Continuing on....trying to write up a fair history of the high points of the religious abstinence-only movement. As seems to be typical (just a general observation, no stats to back this up) the Southern Baptists and Roman Catholics have been the big players in this movement.
Much of this is taken from the website of Lifeway, the Southern Baptist publishing company (http://www.lifeway.com/tlw/history.asp)

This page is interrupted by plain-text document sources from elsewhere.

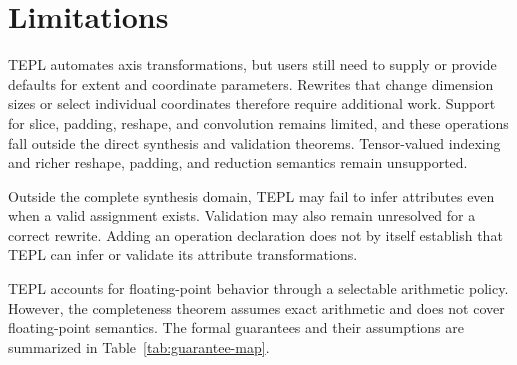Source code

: \section{Limitations}
\label{sec:limitations}
TEPL automates axis transformations, but users still need to supply
or provide defaults for extent and coordinate parameters. Rewrites
that change dimension sizes or select individual coordinates therefore
require additional work. Support for slice, padding, reshape, and
convolution remains limited, and these operations fall outside the
direct synthesis and validation theorems. Tensor-valued indexing
and richer reshape, padding, and reduction semantics remain unsupported.

Outside the complete synthesis domain, TEPL may fail to infer
attributes even when a valid assignment exists. Validation may also
remain unresolved for a correct rewrite. Adding an operation declaration
does not by itself establish that TEPL can infer or validate its
attribute transformations.

TEPL accounts for floating-point behavior through a selectable
arithmetic policy. However, the completeness theorem assumes exact
arithmetic and does not cover floating-point semantics.
The formal guarantees and their assumptions are summarized in
Table~\ref{tab:guarantee-map}.
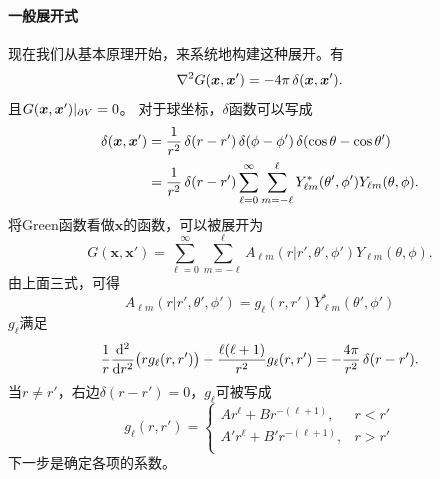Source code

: \paragraph{一般展开式}
现在我们从基本原理开始，来系统地构建这种展开。有%
\[
    \lapla G(\bm x,\bm x')=-4\pi\vd(\bm x,\bm x').
\]
且$G(\bm x,\bm x')|_{\p V}=0$。
对于球坐标，$\delta$函数可以写成
\begin{align*}
    \delta(\bm x,\bm x')&=\frac1{r^2}\vd(r-r')\vd(\phi-\phi')\vd(\cos\theta-\cos\theta')\\
    &=\frac1{r^2}\vd(r-r')\sum_{\ell=0}^\infty\sum_{m=-\ell}^\ell Y_{\ell m}^\ast(\theta',\phi')Y_{\ell m}(\theta,\phi).
\end{align*}
将Green函数看做$\bm x$的函数，可以被展开为
\[
    G(\bm x,\bm x')=\sum_{\ell=0}^\infty\sum_{m=-\ell}^\ell A_{\ell m}(r|r',\theta',\phi')Y_{\ell m}(\theta,\phi).
\]
由上面三式，可得 
\[
    A_{\ell m}(r|r',\theta',\phi')=g_\ell(r,r')Y_{\ell m}^\ast(\theta',\phi')
\]
$g_\ell$满足
\[
    \frac1r\dd[2]r\bigkh{rg_\ell(r,r')}-\frac{\ell(\ell+1)}{r^2}g_\ell(r,r')=-\frac{4\pi}{r^2}\vd(r-r').
\]
当$r\neq r'$，右边$\delta(r-r')=0$，$g_\ell$可被写成
\[
    g_\ell(r,r')=
    \begin{cases}
        Ar^\ell+Br^{-(\ell+1)},&r<r'\\
        A'r^\ell+B'r^{-(\ell+1)},&r>r'\\
    \end{cases}
\]
下一步是确定各项的系数。
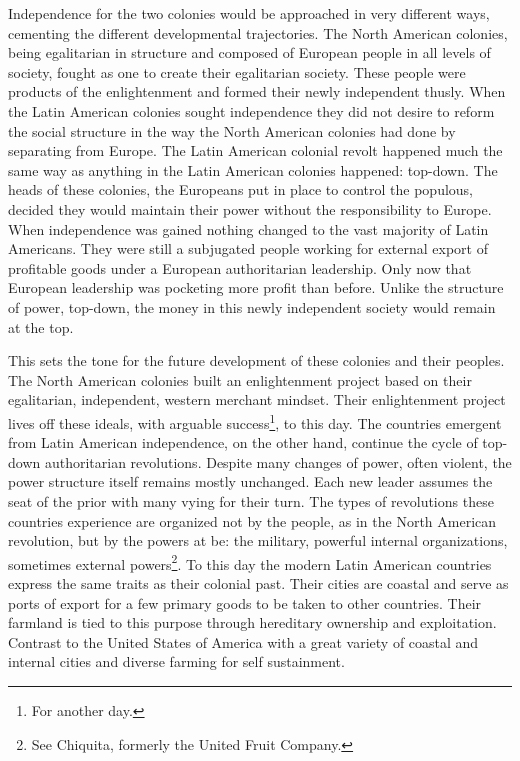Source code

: \documentclass[a4paper, 12pt]{article}
\begin{document}
Independence for the two colonies would be approached in very different ways, cementing the different developmental trajectories. The North American colonies, being egalitarian in structure and composed of European people in all levels of society, fought as one to create their egalitarian society. These people were products of the enlightenment and formed their newly independent thusly. When the Latin American colonies sought independence they did not desire to reform the social structure in the way the North American colonies had done by separating from Europe. The Latin American colonial revolt happened much the same way as anything in the Latin American colonies happened: top-down. The heads of these colonies, the Europeans put in place to control the populous, decided they would maintain their power without the responsibility to Europe. When independence was gained nothing changed to the vast majority of Latin Americans. They were still a subjugated people working for external export of profitable goods under a European authoritarian leadership. Only now that European leadership was pocketing more profit than before. Unlike the structure of power, top-down, the money in this newly independent society would remain at the top.

This sets the tone for the future development of these colonies and their peoples. The North American colonies built an enlightenment project based on their egalitarian, independent, western merchant mindset. Their enlightenment project lives off these ideals, with arguable success\footnote{For another day.}, to this day. The countries emergent from Latin American independence, on the other hand, continue the cycle of top-down authoritarian revolutions. Despite many changes of power, often violent, the power structure itself remains mostly unchanged. Each new leader assumes the seat of the prior with many vying for their turn. The types of revolutions these countries experience are organized not by the people, as in the North American revolution, but by the powers at be: the military, powerful internal organizations, sometimes external powers\footnote{See Chiquita, formerly the United Fruit Company.}. To this day the modern Latin American countries express the same traits as their colonial past. Their cities are coastal and serve as ports of export for a few primary goods to be taken to other countries. Their farmland is tied to this purpose through hereditary ownership and exploitation. Contrast to the United States of America with a great variety of coastal and internal cities and diverse farming for self sustainment.
\end{document}
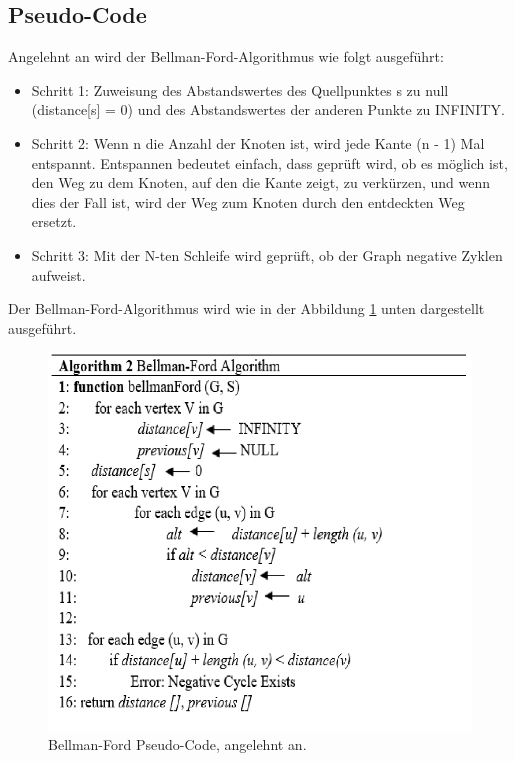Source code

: \subsection{Pseudo-Code}

Angelehnt an \cite{Abusalim2020} wird der Bellman-Ford-Algorithmus wie folgt ausgeführt:
\newline
\begin{itemize}
	\item   Schritt 1: Zuweisung des Abstandswertes des Quellpunktes s zu null (distance[s] = 0) und des Abstandswertes der anderen Punkte zu INFINITY.
	\item Schritt 2: Wenn n die Anzahl der Knoten ist, wird jede Kante (n - 1) Mal entspannt. Entspannen bedeutet einfach, dass geprüft wird, ob es möglich ist, den Weg zu dem Knoten, auf den die Kante zeigt, zu verkürzen, und wenn dies der Fall ist, wird der Weg zum Knoten durch den entdeckten Weg ersetzt.
	\item Schritt 3: Mit der N-ten Schleife wird geprüft, ob der Graph negative Zyklen aufweist.
\end{itemize}
Der Bellman-Ford-Algorithmus wird wie in der Abbildung \ref{fig:Bellman-Ford Pseudo-code} unten dargestellt ausgeführt.
\begin{figure}[H]
	\centering
	\includegraphics[width=1.0\textwidth]{images/Bellman-Ford-Algorithmus_Pseudo-Code.PNG}
	\caption{Bellman-Ford Pseudo-Code, angelehnt an\cite{Abusalim2020}.}
	\label{fig:Bellman-Ford Pseudo-code}
\end{figure}







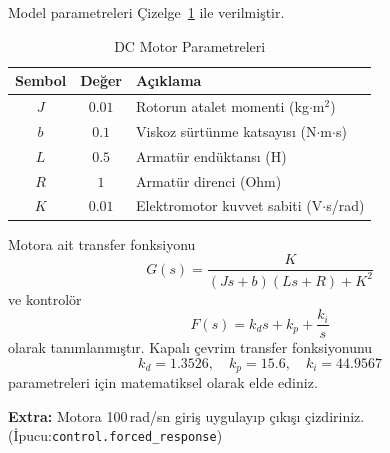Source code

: Model parametreleri Çizelge~\ref{tbl:motor} ile verilmiştir.
\begin{table}[h!]
    \centering
    \caption{DC Motor Parametreleri}
    \label{tbl:motor}
    \begin{tabular}{|c|c|l|}
    \hline
    \textbf{Sembol} & \textbf{Değer} & \textbf{Açıklama} \\
    \hline
    $J$ & $0.01$ & Rotorun atalet momenti (kg$\cdot$m$^2$) \\
    $b$ & $0.1$ & Viskoz sürtünme katsayısı (N$\cdot$m$\cdot$s) \\
    $L$ & $0.5$ & Armatür endüktansı (H) \\
    $R$ & $1$ & Armatür direnci (Ohm) \\
    $K$ & $0.01$ & Elektromotor kuvvet sabiti (V$\cdot$s/rad) \\
    \hline
    \end{tabular}
\end{table}
Motora ait transfer fonksiyonu
\begin{equation}
    G(s)=\frac{K}{(Js+b)(Ls+R)+K^2}
\end{equation}
ve kontrolör
\begin{equation}
    F(s)=k_d s+k_p+\frac{k_i}{s}
\end{equation}
olarak tanımlanmıştır. Kapalı çevrim transfer fonksiyonunu 
\begin{equation}
    k_d=1.3526,\quad k_p=15.6,\quad k_i=44.9567
\end{equation}
parametreleri için matematiksel olarak elde ediniz.

\noindent\textbf{Extra:} Motora 100\,rad/sn giriş uygulayıp çıkışı çizdiriniz. (İpucu:\verb|control.forced_response|)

In 1987, the Christian sex education project began, led by Jimmy Hester. He and Richard Ross successfully pitched the True Love Waits project to the Southern Baptists in 1992. From a 1994 article in First Things it seems that the motivation behind True Love Waits was to increase teens' perceptions of peer support for abstinence. True Love Waits launched in 1993 in Nashville, TN. By 1993, 100,000 virginity pledge cards had been signed as part of True Love Waits. Personally, I tend to remember True Love Waits more for huge symbolic demonstrations ("Let's stack virginity pledge cards all the way across the Golden Gate Bridge!" "Let's pile pledge cards to the top of the Georgia Dome," etc.) than anything else. True Love Waits seems to have focused on providing churches and youth conferences with pledge cards and jewelry and left the actual teaching up to individual youth leaders and congregations, from my impressions at least. I haven't heard much from True Love Waits lately (though, no longer a teenager and no longer a Southern Baptist, I'd be out of the loop anyway.). I have heard "Silver Ring Thing" lately, so maybe it's the new Christian trend? Seems to be pretty similar.
I'm going to date the start of Roman Catholic sex education teaching and advocacy with 1968 and Pope Paul VI's encyclical Humanae Vitae . Not being Roman Catholic, this decision is a little arbitrary, and I haven't read the encyclical in its entirety. From my understanding, it affirms the goodness and holiness of sex within marriage and goes on to condemn all sorts of artificial birth control. (Brief aside here- Not really seeing any nuances in the Roman Church's position. Apparently, it's bad to use condoms if you're a married couple trying to prevent the transmission of herpes or HIV, or for a woman suffering from endometriosis or PCOS to take birth control pills. Someone correct me if I'm wrong here- really hope I am.)
Roman Catholic bishops approved Human Sexuality, A Catholic Perspective on Education and Lifelong Learning in 1990. This pastoral document provided guidelines for sex education in Catholic schools, however, there was a strong negative response from parents. The Roman church presently seems to emphasize the importance of "positive chastity education" by parents, and doesn't seem to have any sort of recommendations about health issues to be included. Interestingly, the Roman Catholic Church aligned itself with the Southern Baptist Convention's True Love Waits campaign.
Apologies for this segment being a bit rushed/incomplete, but I have a number of pressing tasks. Margaret Whitehead has dealt with the Roman Catholic side of things far more thoroughly than I could ever hope to.